Segment Start: RECORDS FOR THE EXERCISE

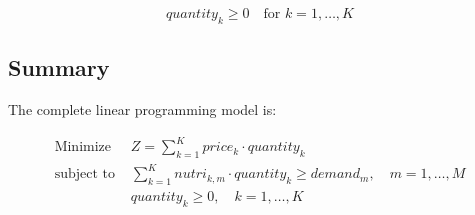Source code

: \documentclass{article}
\begin{document}
\[
quantity_k \geq 0 \quad \text{for } k = 1, \ldots, K
\]

\subsection*{Summary}

The complete linear programming model is:

\begin{align*}
\text{Minimize } & Z = \sum_{k=1}^{K} price_k \cdot quantity_k \\
\text{subject to } & \sum_{k=1}^{K} nutri_{k,m} \cdot quantity_k \geq demand_m, \quad m = 1, \ldots, M \\
& quantity_k \geq 0, \quad k = 1, \ldots, K
\end{align*}
\end{document}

Segment End: RECORDS FOR THE EXERCISE

**INSTRUCTIONS FOR THE TASK**
Please give back the data above word for word, with no pictures included.

**TASK RESULT**
Source code

: \documentclass{article}
\begin{document}
\[
quantity_k \geq 0 \quad \text{for } k = 1, \ldots, K
\]

\subsection*{Summary}

The complete linear programming model is:

\begin{align*}
\text{Minimize } & Z = \sum_{k=1}^{K} price_k \cdot quantity_k \\
\text{subject to } & \sum_{k=1}^{K} nutri_{k,m} \cdot quantity_k \geq demand_m, \quad m = 1, \ldots, M \\
& quantity_k \geq 0, \quad k = 1, \ldots, K
\end{align*}
\end{document}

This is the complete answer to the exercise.